KEY POINTS:
Sales at The Warehouse Group for the period covering Christmas were down 2.5 per cent from the same time last year, as customers showed caution in a faltering economy.
Same store sales for the 10 weeks ended January 4 were 1.9 per cent lower than a year earlier, while margins were at levels similar to last year, the company said today.
Adjusted group net profit for the first half of the financial year, ending January 25 - before costs associated with exiting Warehouse Extra and Cellars and electricity derivatives - was expected to be similar to last year's figure of $56.8 million.
The outlook remained uncertain as overall consumer spending was expected to remain weak.

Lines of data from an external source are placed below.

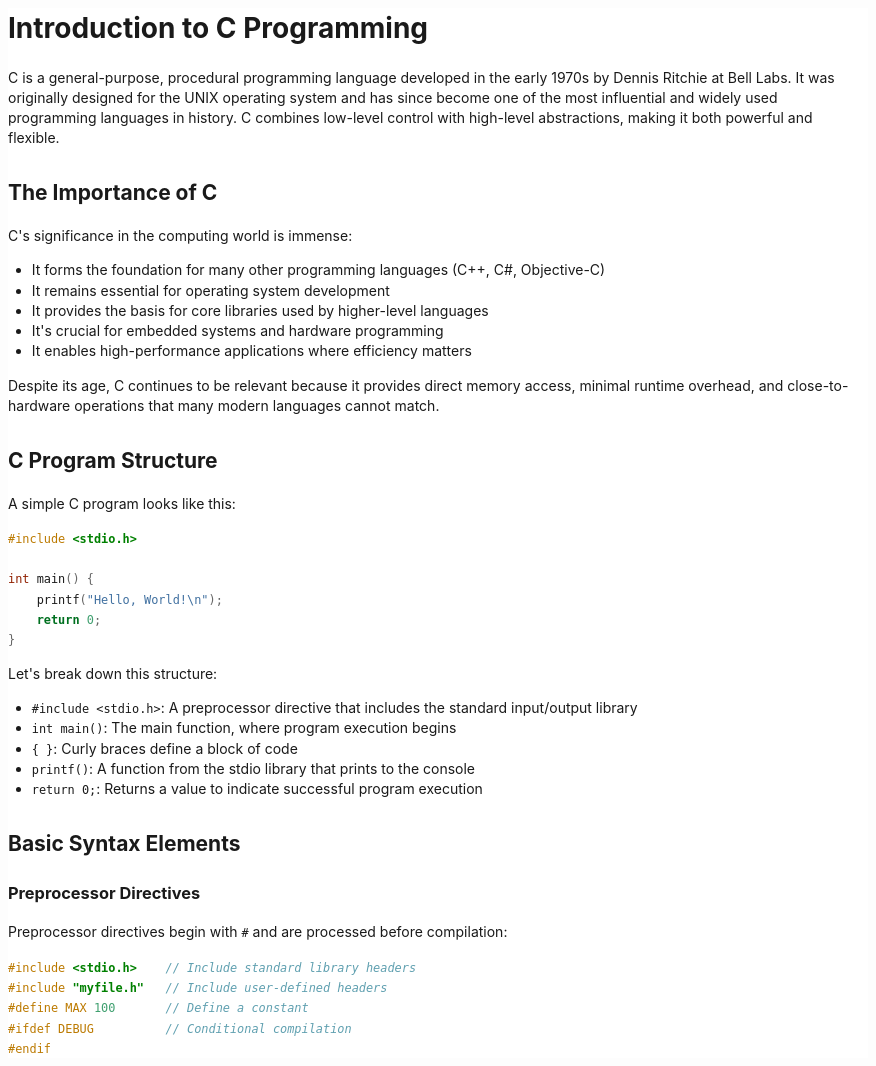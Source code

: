 # Introduction to C Programming

C is a general-purpose, procedural programming language developed in the early 1970s by Dennis Ritchie at Bell Labs. It was originally designed for the UNIX operating system and has since become one of the most influential and widely used programming languages in history. C combines low-level control with high-level abstractions, making it both powerful and flexible.

## The Importance of C

C's significance in the computing world is immense:

- It forms the foundation for many other programming languages (C++, C#, Objective-C)
- It remains essential for operating system development
- It provides the basis for core libraries used by higher-level languages
- It's crucial for embedded systems and hardware programming
- It enables high-performance applications where efficiency matters

Despite its age, C continues to be relevant because it provides direct memory access, minimal runtime overhead, and close-to-hardware operations that many modern languages cannot match.

## C Program Structure

A simple C program looks like this:

```c
#include <stdio.h>

int main() {
    printf("Hello, World!\n");
    return 0;
}
```

Let's break down this structure:

- `#include <stdio.h>`: A preprocessor directive that includes the standard input/output library
- `int main()`: The main function, where program execution begins
- `{ }`: Curly braces define a block of code
- `printf()`: A function from the stdio library that prints to the console
- `return 0;`: Returns a value to indicate successful program execution

## Basic Syntax Elements

### Preprocessor Directives

Preprocessor directives begin with `#` and are processed before compilation:

```c
#include <stdio.h>    // Include standard library headers
#include "myfile.h"   // Include user-defined headers
#define MAX 100       // Define a constant
#ifdef DEBUG          // Conditional compilation
#endif
```
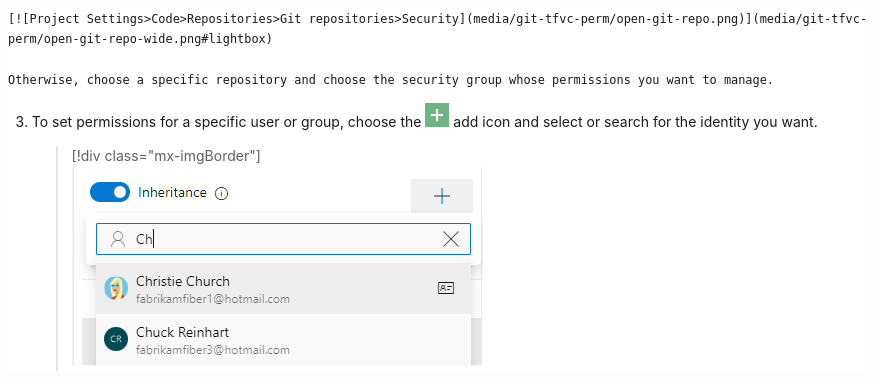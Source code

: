	[![Project Settings>Code>Repositories>Git repositories>Security](media/git-tfvc-perm/open-git-repo.png)](media/git-tfvc-perm/open-git-repo-wide.png#lightbox) 

	Otherwise, choose a specific repository and choose the security group whose permissions you want to manage.   

3.  To set permissions for a specific user or group, choose the ![ ](../../media/icons/add-icon.png) add icon and select or search for the identity you want. 

	> [!div class="mx-imgBorder"]  
	> ![Add user or group](media/git-tfvc-perm//add-user-group.png)  
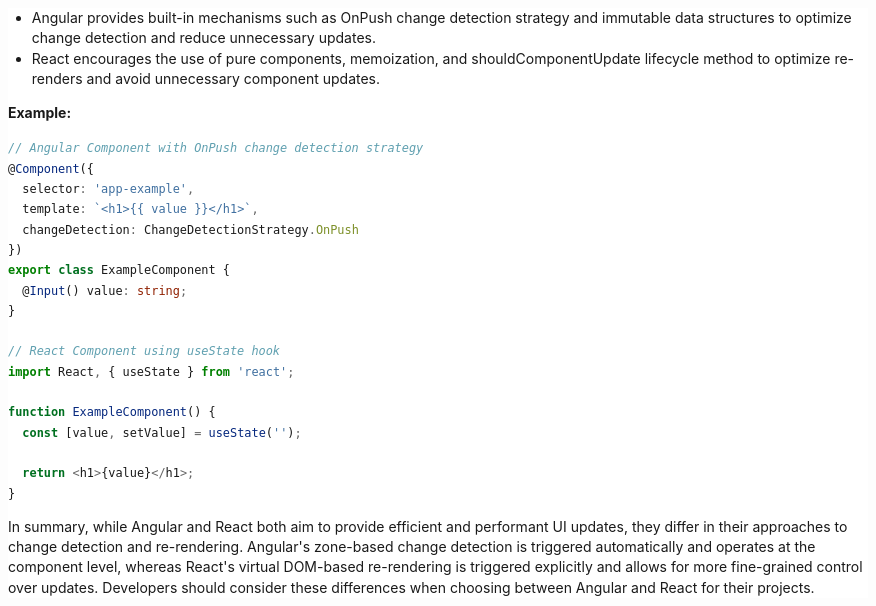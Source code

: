    - Angular provides built-in mechanisms such as OnPush change detection strategy and immutable data structures to optimize change detection and reduce unnecessary updates.
   - React encourages the use of pure components, memoization, and shouldComponentUpdate lifecycle method to optimize re-renders and avoid unnecessary component updates.

**Example:**

```typescript
// Angular Component with OnPush change detection strategy
@Component({
  selector: 'app-example',
  template: `<h1>{{ value }}</h1>`,
  changeDetection: ChangeDetectionStrategy.OnPush
})
export class ExampleComponent {
  @Input() value: string;
}

// React Component using useState hook
import React, { useState } from 'react';

function ExampleComponent() {
  const [value, setValue] = useState('');

  return <h1>{value}</h1>;
}
```

In summary, while Angular and React both aim to provide efficient and performant UI updates, they differ in their approaches to change detection and re-rendering. Angular's zone-based change detection is triggered automatically and operates at the component level, whereas React's virtual DOM-based re-rendering is triggered explicitly and allows for more fine-grained control over updates. Developers should consider these differences when choosing between Angular and React for their projects.
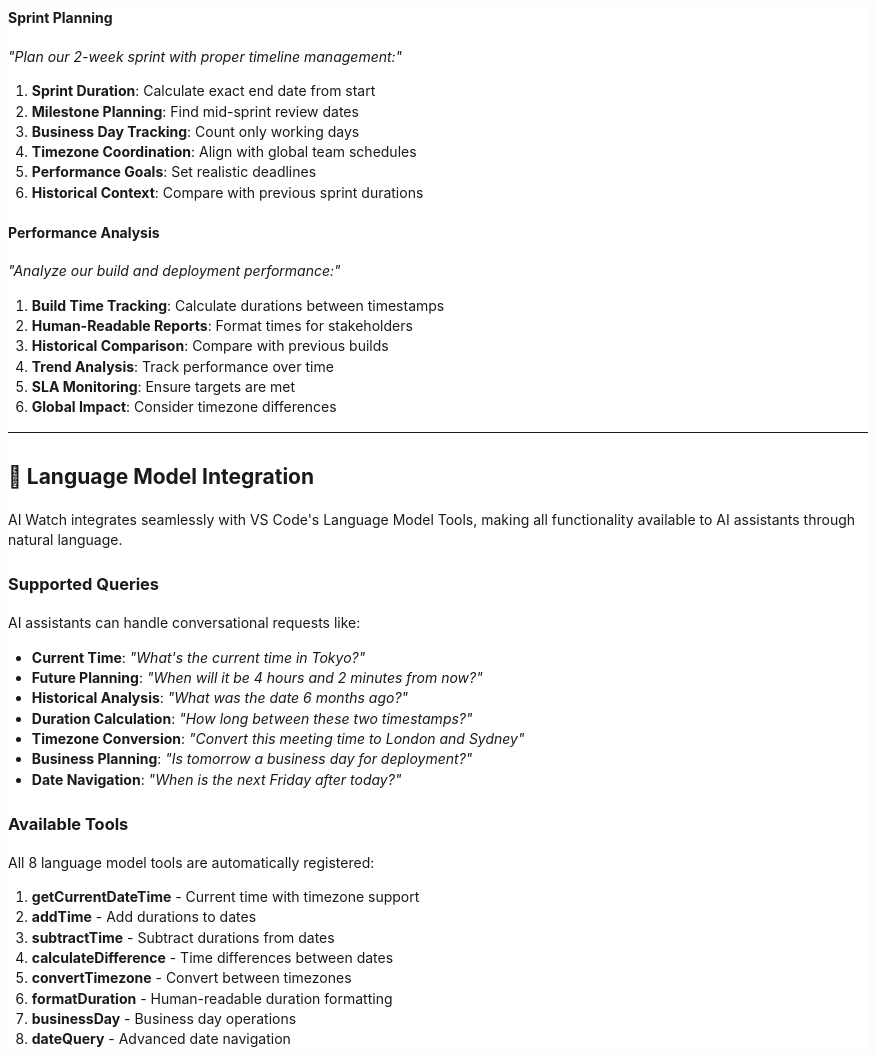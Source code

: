 #### Sprint Planning

*"Plan our 2-week sprint with proper timeline management:"*

1. **Sprint Duration**: Calculate exact end date from start
2. **Milestone Planning**: Find mid-sprint review dates
3. **Business Day Tracking**: Count only working days
4. **Timezone Coordination**: Align with global team schedules
5. **Performance Goals**: Set realistic deadlines
6. **Historical Context**: Compare with previous sprint durations

#### Performance Analysis

*"Analyze our build and deployment performance:"*

1. **Build Time Tracking**: Calculate durations between timestamps
2. **Human-Readable Reports**: Format times for stakeholders
3. **Historical Comparison**: Compare with previous builds
4. **Trend Analysis**: Track performance over time
5. **SLA Monitoring**: Ensure targets are met
6. **Global Impact**: Consider timezone differences


---

## 🤖 Language Model Integration

AI Watch integrates seamlessly with VS Code's Language Model Tools, making all functionality available to AI assistants through natural language.

### Supported Queries

AI assistants can handle conversational requests like:

- **Current Time**: *"What's the current time in Tokyo?"*
- **Future Planning**: *"When will it be 4 hours and 2 minutes from now?"*
- **Historical Analysis**: *"What was the date 6 months ago?"*
- **Duration Calculation**: *"How long between these two timestamps?"*
- **Timezone Conversion**: *"Convert this meeting time to London and Sydney"*
- **Business Planning**: *"Is tomorrow a business day for deployment?"*
- **Date Navigation**: *"When is the next Friday after today?"*

### Available Tools

All 8 language model tools are automatically registered:

1. **getCurrentDateTime** - Current time with timezone support
2. **addTime** - Add durations to dates
3. **subtractTime** - Subtract durations from dates
4. **calculateDifference** - Time differences between dates
5. **convertTimezone** - Convert between timezones
6. **formatDuration** - Human-readable duration formatting
7. **businessDay** - Business day operations
8. **dateQuery** - Advanced date navigation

Group chief executive Ian Morrice said the company was pleased with the sales figures in the current trading environment, as it continued to lift market share in a highly competitive season.
Effective margin and inventory management and increased direct sourcing, combined with a cost reduction programme, underpinned the performance, Mr Morrice said.
Warehouse Stationery sales were down 9.4 per cent for the 10 weeks, with same store sales down 9 per cent, but Mr Morrice said the key back-to-school selling period was still ahead for that operation.
Operating margins were under pressure but robust cost reduction measures were in place to help offset that.
"We expect there will be further pressure on consumers and we will invest in maintaining our price leadership position to grow market share," Mr Morrice said.
"We aim to manage the recent negative shift in currency rates through further cost-price reductions and continued tight inventory management."
In November, The Warehouse reported that first quarter sales for the period to October 26 were down 2.1 per cent from a year earlier to $366.6m, with a slowdown particularly noted in bigger ticket items.
Shares in The Warehouse closed at $3.48 yesterday, down from $6.15 last February but up from the year low of $3 in October.